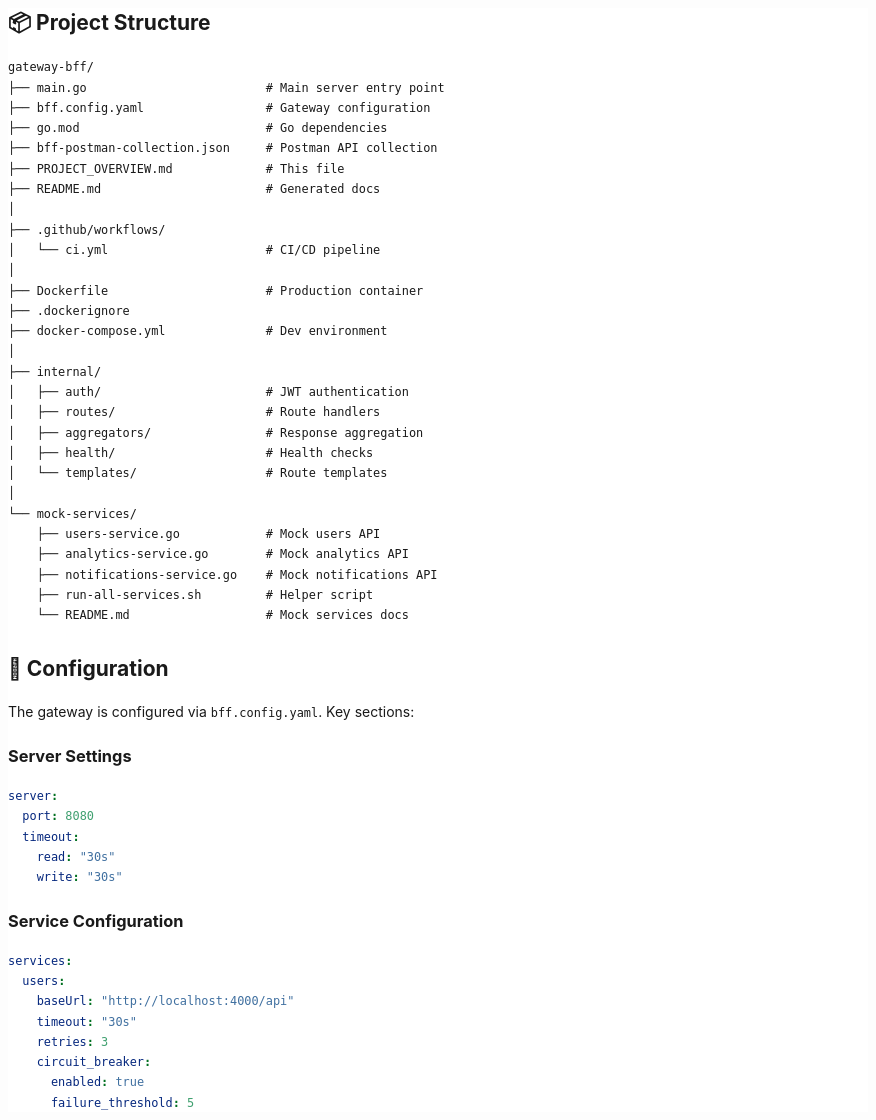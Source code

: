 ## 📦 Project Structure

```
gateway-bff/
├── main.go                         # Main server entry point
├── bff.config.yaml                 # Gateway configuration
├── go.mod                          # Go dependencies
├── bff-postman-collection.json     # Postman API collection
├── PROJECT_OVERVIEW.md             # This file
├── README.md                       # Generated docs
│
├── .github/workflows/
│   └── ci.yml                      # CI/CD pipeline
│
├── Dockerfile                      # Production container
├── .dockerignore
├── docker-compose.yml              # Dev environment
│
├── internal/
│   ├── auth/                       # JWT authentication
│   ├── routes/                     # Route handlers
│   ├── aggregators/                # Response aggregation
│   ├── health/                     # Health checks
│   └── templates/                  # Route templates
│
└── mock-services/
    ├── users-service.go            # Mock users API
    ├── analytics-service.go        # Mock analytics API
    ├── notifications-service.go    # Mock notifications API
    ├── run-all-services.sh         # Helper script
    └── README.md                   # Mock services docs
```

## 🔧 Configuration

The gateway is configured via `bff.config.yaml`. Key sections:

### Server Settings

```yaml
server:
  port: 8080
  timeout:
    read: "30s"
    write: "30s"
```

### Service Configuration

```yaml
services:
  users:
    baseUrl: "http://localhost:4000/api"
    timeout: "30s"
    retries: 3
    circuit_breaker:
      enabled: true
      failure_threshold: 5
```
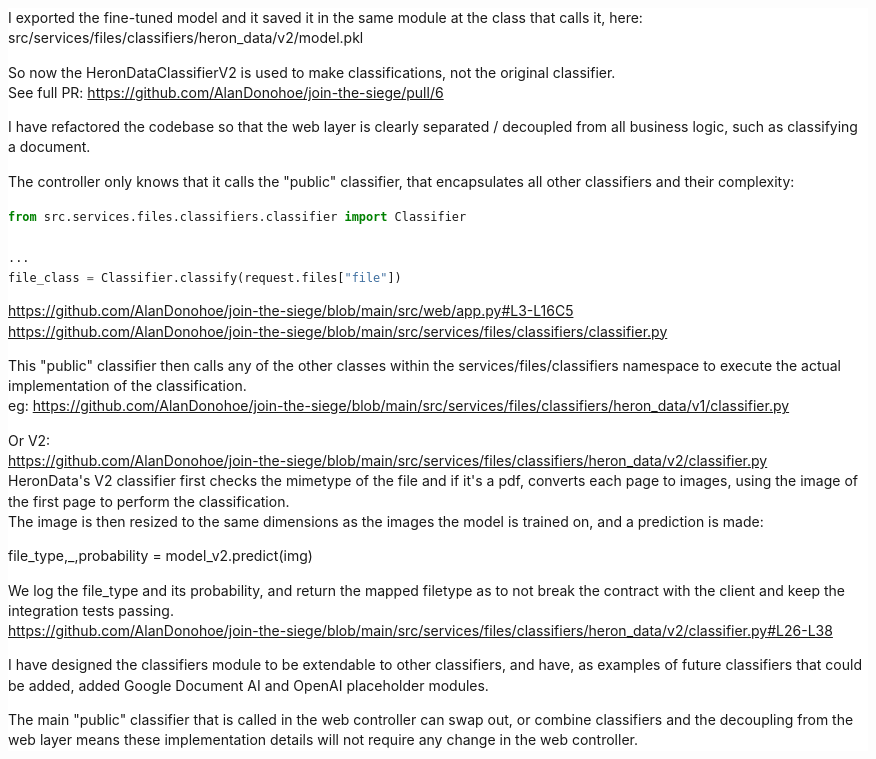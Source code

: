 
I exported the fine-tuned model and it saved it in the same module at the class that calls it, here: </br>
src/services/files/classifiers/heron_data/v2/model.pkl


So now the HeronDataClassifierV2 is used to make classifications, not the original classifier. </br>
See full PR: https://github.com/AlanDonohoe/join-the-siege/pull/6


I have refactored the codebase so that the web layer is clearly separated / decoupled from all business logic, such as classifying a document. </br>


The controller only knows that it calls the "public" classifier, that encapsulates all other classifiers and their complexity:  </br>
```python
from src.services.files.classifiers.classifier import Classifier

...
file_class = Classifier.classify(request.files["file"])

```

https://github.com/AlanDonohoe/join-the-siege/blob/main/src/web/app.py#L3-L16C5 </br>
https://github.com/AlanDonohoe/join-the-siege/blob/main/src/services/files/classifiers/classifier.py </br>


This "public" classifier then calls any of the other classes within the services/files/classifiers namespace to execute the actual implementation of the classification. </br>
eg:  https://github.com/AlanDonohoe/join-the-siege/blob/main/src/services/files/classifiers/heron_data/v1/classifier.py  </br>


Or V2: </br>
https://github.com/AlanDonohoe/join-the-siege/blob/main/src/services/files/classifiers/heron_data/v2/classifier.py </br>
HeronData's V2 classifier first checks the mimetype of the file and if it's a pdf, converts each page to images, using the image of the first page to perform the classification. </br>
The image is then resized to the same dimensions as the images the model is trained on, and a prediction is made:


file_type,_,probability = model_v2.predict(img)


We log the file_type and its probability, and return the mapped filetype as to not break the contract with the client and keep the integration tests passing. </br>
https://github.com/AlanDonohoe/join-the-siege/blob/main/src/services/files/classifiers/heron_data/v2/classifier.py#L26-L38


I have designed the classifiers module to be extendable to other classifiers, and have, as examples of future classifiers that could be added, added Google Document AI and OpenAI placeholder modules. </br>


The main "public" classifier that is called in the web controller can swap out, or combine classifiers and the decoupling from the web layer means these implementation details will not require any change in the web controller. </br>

= = = = = = =

**WHAT YOU NEED TO DO**
Find and copy each line above holding "docs".

**SOLUTION TO THIS PROBLEM**
├── README.md                       # Generated docs
    └── README.md                   # Mock services docs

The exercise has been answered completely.